REQUIREMENT:
Take each line of the data that contains the string "yourself" and copy it.

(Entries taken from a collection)
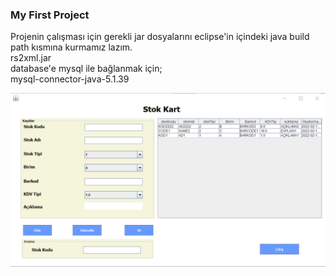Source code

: ### My First Project

Projenin çalışması için gerekli jar dosyalarını eclipse'in içindeki java build path kısmına kurmamız lazım. <br>
rs2xml.jar <br>
database'e mysql ile bağlanmak için; <br> 
mysql-connector-java-5.1.39 <br> 

![image](https://raw.githubusercontent.com/batuhangokalp/case-project/main/img/Screenshot_1.png)
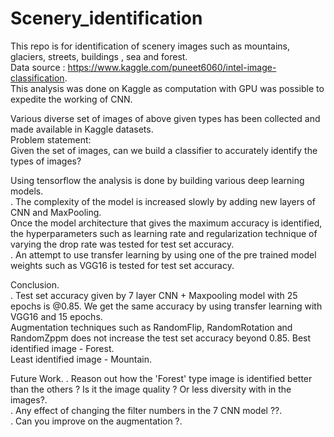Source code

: # Scenery_identification
This repo is for identification of scenery images such as mountains, glaciers, streets, buildings , sea and forest.   
Data source : https://www.kaggle.com/puneet6060/intel-image-classification.  
This analysis was done on Kaggle as computation with GPU was possible to expedite the working of CNN.  
  
Various diverse set of images of above given types has  been collected and made available in Kaggle datasets.   
Problem statement:  
Given the set of images, can we build a classifier to accurately identify the types of images?  
  
Using tensorflow the analysis is done by building various deep learning models.  
. The complexity of the model is increased slowly by adding new layers of CNN and MaxPooling.  
Once the model architecture that gives the maximum accuracy is identified, the hyperparameters such as learning rate and regularization technique of varying the drop rate was tested for test set accuracy.  
. An attempt to use transfer learning by using one of the pre trained model weights such as VGG16 is tested for test set accuracy.    

Conclusion.  
. Test set accuracy given by 7 layer CNN + Maxpooling model with 25 epochs is @0.85. We get the same accuracy by using transfer learning with VGG16 and 15 epochs.  
Augmentation techniques such as RandomFlip, RandomRotation and RandomZppm does not increase the test set accuracy beyond 0.85.
Best identified image - Forest.  
Least identified image - Mountain.  
  
Future Work. 
. Reason out how the 'Forest' type image is identified better than the others ? Is it the image quality ? Or less diversity with in the images?.   
. Any effect of changing the filter numbers in the 7 CNN model ??.      
. Can you improve on the augmentation ?.    


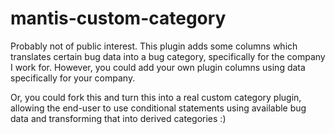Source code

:mantis-custom-category
======================

Probably not of public interest. This plugin adds some columns which translates certain bug data
into a bug category, specifically for the company I work for. However, you could add your own plugin columns
using data specifically for your company.

Or, you could fork this and turn this into a real custom category plugin, allowing the end-user to use
conditional statements using available bug data and transforming that into derived categories :)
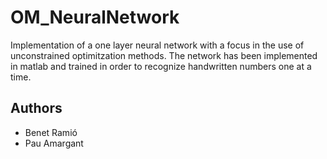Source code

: # OM_NeuralNetwork
Implementation of a one layer neural network with a focus in the use of unconstrained optimitzation methods. The network has been implemented in matlab and trained in order to recognize handwritten numbers one at a time.

## Authors
- Benet Ramió
- Pau Amargant
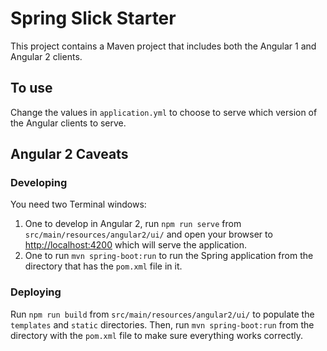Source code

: # Spring Slick Starter

This project contains a Maven project that includes both the Angular 1 and Angular 2 clients.

## To use

Change the values in `application.yml` to choose to serve which version of the Angular clients to serve.

## Angular 2 Caveats

### Developing
You need two Terminal windows:

1. One to develop in Angular 2, run `npm run serve` from `src/main/resources/angular2/ui/`
   and open your browser to [http://localhost:4200](http://localhost:4200) which will serve
   the application.
1. One to run `mvn spring-boot:run` to run the Spring application from the
   directory that has the `pom.xml` file in it.

### Deploying
Run `npm run build` from `src/main/resources/angular2/ui/` to populate the `templates` and
`static` directories. Then, run `mvn spring-boot:run` from the directory with the `pom.xml`
file to make sure everything works correctly.
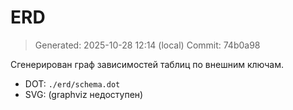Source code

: # ERD

> Generated: 2025-10-28 12:14 (local)
> Commit: 74b0a98

Сгенерирован граф зависимостей таблиц по внешним ключам.

- DOT: `./erd/schema.dot`
- SVG: (graphviz недоступен)
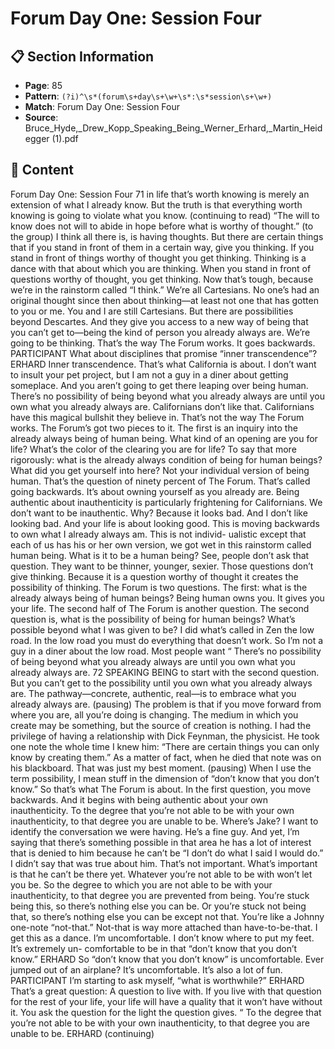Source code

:# Forum Day One: Session Four

## 📋 Section Information

- **Page**: 85
- **Pattern**: `(?i)^\s*(forum\s+day\s+\w+\s*:\s*session\s+\w+)`
- **Match**: Forum Day One: Session Four
- **Source**: Bruce_Hyde,_Drew_Kopp_Speaking_Being_Werner_Erhard,_Martin_Heidegger (1).pdf

## 📄 Content

Forum Day One: Session Four
71
in life that’s worth knowing is merely an extension of what I already know. But the truth is that
everything worth knowing is going to violate what you know.
(continuing to read)
“The will to know does not will to abide in hope before what is worthy of thought.”
(to the group)
I think all there is, is having thoughts. But there are certain things that if you stand in front of
them in a certain way, give you thinking. If you stand in front of things worthy of thought you
get thinking. Thinking is a dance with that about which you are thinking. When you stand in
front of questions worthy of thought, you get thinking. Now that’s tough, because we’re in the
rainstorm called “I think.” We’re all Cartesians. No one’s had an original thought since then
about thinking—at least not one that has gotten to you or me. You and I are still Cartesians. But
there are possibilities beyond Descartes. And they give you access to a new way of being that
you can’t get to—being the kind of person you already always are. We’re going to be thinking.
That’s the way The Forum works. It goes backwards.
PARTICIPANT
What about disciplines that promise “inner transcendence”?
ERHARD
Inner transcendence. That’s what California is about. I don’t want to insult your pet project,
but I am not a guy in a diner about getting someplace. And you aren’t going to get there leaping
over being human. There’s no possibility of being beyond what you already always are until you
own what you already always are. Californians don’t like that. Californians have this magical
bullshit they believe in. That’s not the way The Forum works. The Forum’s got two pieces to it.
The first is an inquiry into the already always being of human being. What kind of an opening
are you for life? What’s the color of the clearing you are for life? To say that more rigorously:
what is the already always condition of being for human beings? What did you get yourself
into here? Not your individual version of being human. That’s the question of ninety percent of
The Forum. That’s called going backwards. It’s about owning yourself as you already are. Being
authentic about inauthenticity is particularly frightening for Californians. We don’t want to be
inauthentic. Why? Because it looks bad. And I don’t like looking bad. And your life is about
looking good. This is moving backwards to own what I already always am. This is not individ-
ualistic except that each of us has his or her own version, we got wet in this rainstorm called
human being. What is it to be a human being? See, people don’t ask that question. They want to
be thinner, younger, sexier. Those questions don’t give thinking. Because it is a question worthy
of thought it creates the possibility of thinking.
The Forum is two questions. The first: what is the already always being of human beings? Being
human owns you. It gives you your life. The second half of The Forum is another question. The
second question is, what is the possibility of being for human beings? What’s possible beyond
what I was given to be? I did what’s called in Zen the low road. In the low road you must do
everything that doesn’t work. So I’m not a guy in a diner about the low road. Most people want
“
There’s no possibility of being beyond what
you already always are until you own what
you already always are.
72
SPEAKING BEING
to start with the second question. But you can’t get to the possibility until you own what you
already always are. The pathway—concrete, authentic, real—is to embrace what you already
always are.
(pausing)
The problem is that if you move forward from where you are, all you’re doing is changing. The
medium in which you create may be something, but the source of creation is nothing. I had the
privilege of having a relationship with Dick Feynman, the physicist. He took one note the whole
time I knew him: “There are certain things you can only know by creating them.” As a matter
of fact, when he died that note was on his blackboard. That was just my best moment.
(pausing)
When I use the term possibility, I mean stuff in the dimension of “don’t know that you don’t
know.” So that’s what The Forum is about. In the first question, you move backwards. And it
begins with being authentic about your own inauthenticity. To the degree that you’re not able
to be with your own inauthenticity, to that degree you are unable to be. Where’s Jake? I want
to identify the conversation we were having. He’s a fine guy. And yet, I’m saying that there’s
something possible in that area he has a lot of interest that is denied to him because he can’t be
“I don’t do what I said I would do.” I didn’t say that was true about him. That’s not important.
What’s important is that he can’t be there yet. Whatever you’re not able to be with won’t let you
be. So the degree to which you are not able to be with your inauthenticity, to that degree you
are prevented from being. You’re stuck being this, so there’s nothing else you can be. Or you’re
stuck not being that, so there’s nothing else you can be except not that. You’re like a Johnny
one-note “not-that.” Not-that is way more attached than have-to-be-that.
I get this as a dance. I’m uncomfortable. I don’t know where to put my feet. It’s extremely un-
comfortable to be in that “don’t know that you don’t know.”
ERHARD
So “don’t know that you don’t know” is uncomfortable. Ever jumped out of an airplane? It’s
uncomfortable. It’s also a lot of fun.
PARTICIPANT
I’m starting to ask myself, “what is worthwhile?”
ERHARD
That’s a great question: A question to live with. If you live with that question for the rest of your
life, your life will have a quality that it won’t have without it. You ask the question for the light
the question gives.
“
To the degree that you’re not able to be with
your own inauthenticity, to that degree you
are unable to be.
ERHARD (continuing)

WRITTEN SOLUTION:
what is the already always condition of being for human beings? What did you get yourself
The Forum. That’s called going backwards. It’s about owning yourself as you already are. Being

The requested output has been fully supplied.